Dresdner Industriegespräche

Lecture
Date:
Th, 28.11.2019 19:00  –   Th, 28.11.2019 20:00
Sprecher:
Prof. Dr. Prof. h.c. Oliver G. Schmidt, Leibniz IFW Dresden e.V. und Professur für Materialsysteme der Nanoelektronik, ET7IT, TU Chemnitz
Adresse:
MPI Max-Planck-Institut für Physik komplexer Systeme
Nöthnitzer Str. 38, Nöthnitzer Str. 38, 01187 Dresden, Deutschland

 
Registration required
Language:
Deutsch
Contact person:
Matthias Lehr,
DPG Association:
Working Group on Industry and Business (AIW)  

Description

Nanomembranen sind dünn, flexibel, transferierbar und lassen sich in komplexe drei-dimensional geformte Mikrostrukturen überführen. In diesem Vortrag werden einerseits großflächige flexible mikroelektronische Systeme betrachtet und andererseits ultra-kompakte aufgefaltete oder aufgerollte mikromechanische und mikroelektronische Komponenten diskutiert.

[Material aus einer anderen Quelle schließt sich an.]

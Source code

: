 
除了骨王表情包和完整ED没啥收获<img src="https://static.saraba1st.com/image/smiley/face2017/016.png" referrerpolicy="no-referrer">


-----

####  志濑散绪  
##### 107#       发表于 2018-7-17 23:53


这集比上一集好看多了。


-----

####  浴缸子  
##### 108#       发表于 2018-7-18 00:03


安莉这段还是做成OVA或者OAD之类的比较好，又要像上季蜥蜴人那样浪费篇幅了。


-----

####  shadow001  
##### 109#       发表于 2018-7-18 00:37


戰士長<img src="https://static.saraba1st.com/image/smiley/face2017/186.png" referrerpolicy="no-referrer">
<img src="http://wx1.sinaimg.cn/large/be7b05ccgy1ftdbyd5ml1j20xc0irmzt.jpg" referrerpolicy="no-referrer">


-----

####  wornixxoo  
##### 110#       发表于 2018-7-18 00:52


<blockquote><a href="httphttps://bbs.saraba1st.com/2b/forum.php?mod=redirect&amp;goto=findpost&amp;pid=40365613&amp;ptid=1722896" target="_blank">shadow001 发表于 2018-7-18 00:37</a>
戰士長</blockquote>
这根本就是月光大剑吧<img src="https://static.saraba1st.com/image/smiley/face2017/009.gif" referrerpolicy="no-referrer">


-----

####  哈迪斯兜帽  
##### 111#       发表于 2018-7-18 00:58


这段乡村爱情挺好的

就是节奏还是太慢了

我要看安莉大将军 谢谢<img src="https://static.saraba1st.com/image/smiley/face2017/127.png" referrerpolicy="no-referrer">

Die mechanischen Eigenschaften von Nanomembranen werden ausgenutzt, um eine voll-integrierte Elektronik mit Sensorelementen auf extrem dehnbaren, ultra-leichten, flexiblen und fügsamen Substraten zu realisieren. Die Elektronik besitzt Transistoren, passive Bauelemente, Verstärker, Schieberegister und magnetoresistive Sensor-Anordnungen, die erstmals durch eine monolithische und größenskalierbare Architektur miteinander verknüpft werden. Der rasante technologische Fortschritt in dieser Disziplin lässt hoffen, dass eine elektronische tragbare Haut mit einer Fülle von Funktionalitäten für humanoide Roboter und Menschen in näherer Zukunft zur Verfügung steht.

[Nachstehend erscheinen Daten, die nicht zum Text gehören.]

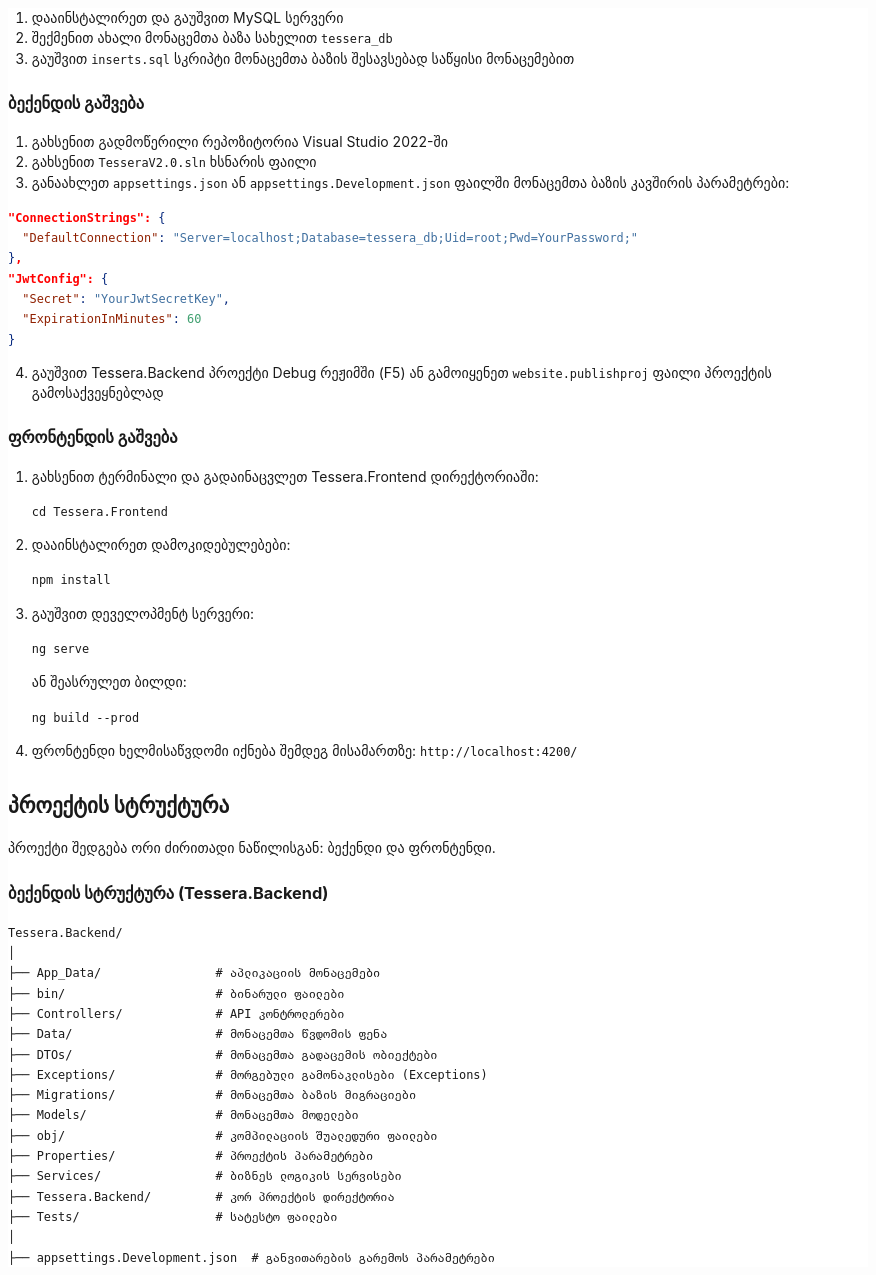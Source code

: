 1. დააინსტალირეთ და გაუშვით MySQL სერვერი
2. შექმენით ახალი მონაცემთა ბაზა სახელით `tessera_db`
3. გაუშვით `inserts.sql` სკრიპტი მონაცემთა ბაზის შესავსებად საწყისი მონაცემებით

### ბექენდის გაშვება

1. გახსენით გადმოწერილი რეპოზიტორია Visual Studio 2022-ში
2. გახსენით `TesseraV2.0.sln` ხსნარის ფაილი
3. განაახლეთ `appsettings.json` ან `appsettings.Development.json` ფაილში მონაცემთა ბაზის კავშირის პარამეტრები:
```json
"ConnectionStrings": {
  "DefaultConnection": "Server=localhost;Database=tessera_db;Uid=root;Pwd=YourPassword;"
},
"JwtConfig": {
  "Secret": "YourJwtSecretKey",
  "ExpirationInMinutes": 60
}
```
4. გაუშვით Tessera.Backend პროექტი Debug რეჟიმში (F5) ან გამოიყენეთ `website.publishproj` ფაილი პროექტის გამოსაქვეყნებლად

### ფრონტენდის გაშვება

1. გახსენით ტერმინალი და გადაინაცვლეთ Tessera.Frontend დირექტორიაში:
   ```
   cd Tessera.Frontend
   ```
2. დააინსტალირეთ დამოკიდებულებები:
   ```
   npm install
   ```
3. გაუშვით დეველოპმენტ სერვერი:
   ```
   ng serve
   ```
   ან შეასრულეთ ბილდი:
   ```
   ng build --prod
   ```
4. ფრონტენდი ხელმისაწვდომი იქნება შემდეგ მისამართზე: `http://localhost:4200/`

## პროექტის სტრუქტურა

პროექტი შედგება ორი ძირითადი ნაწილისგან: ბექენდი და ფრონტენდი.

### ბექენდის სტრუქტურა (Tessera.Backend)

```
Tessera.Backend/
│
├── App_Data/                # აპლიკაციის მონაცემები
├── bin/                     # ბინარული ფაილები
├── Controllers/             # API კონტროლერები
├── Data/                    # მონაცემთა წვდომის ფენა
├── DTOs/                    # მონაცემთა გადაცემის ობიექტები
├── Exceptions/              # მორგებული გამონაკლისები (Exceptions)
├── Migrations/              # მონაცემთა ბაზის მიგრაციები
├── Models/                  # მონაცემთა მოდელები
├── obj/                     # კომპილაციის შუალედური ფაილები
├── Properties/              # პროექტის პარამეტრები
├── Services/                # ბიზნეს ლოგიკის სერვისები
├── Tessera.Backend/         # კორ პროექტის დირექტორია
├── Tests/                   # სატესტო ფაილები
│
├── appsettings.Development.json  # განვითარების გარემოს პარამეტრები
```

Setzt man mikroelektronische Nanomembranen bei der Abscheidung auf eine Substratoberfläche unter geeignete Verspannung, so falten oder rollen sich die Nanomembranen bei einer kontrollierten Ablösung zu sogenannten Mikro-Origamistrukturen auf. Da die Nanomembranen vor dem Ablösen durch etablierte Mikrostrukturierungsprozesse nahezu beliebig mit elektronischen Funktionen ausgestattet werden können, entsteht nach dem Auffalten oder Aufrollen eine einzigartige hochkomplexe aber auch extrem kompakte drei-dimensionale Mikroelektronik. Durch dieses Verfahren gelingt es eine Vielzahl neuer oder verbesserter Anwendungen ins Visier zu nehmen. Dies reichen von neuartigen optischen Resonatoren, Vektorfeld-Sensoren sowie vollintegrierbaren 3D Mikrospulen und Mikrotransformatoren bis zu den weltweit kleinsten Mikro-Elektrobotern mit eigenem Antrieb.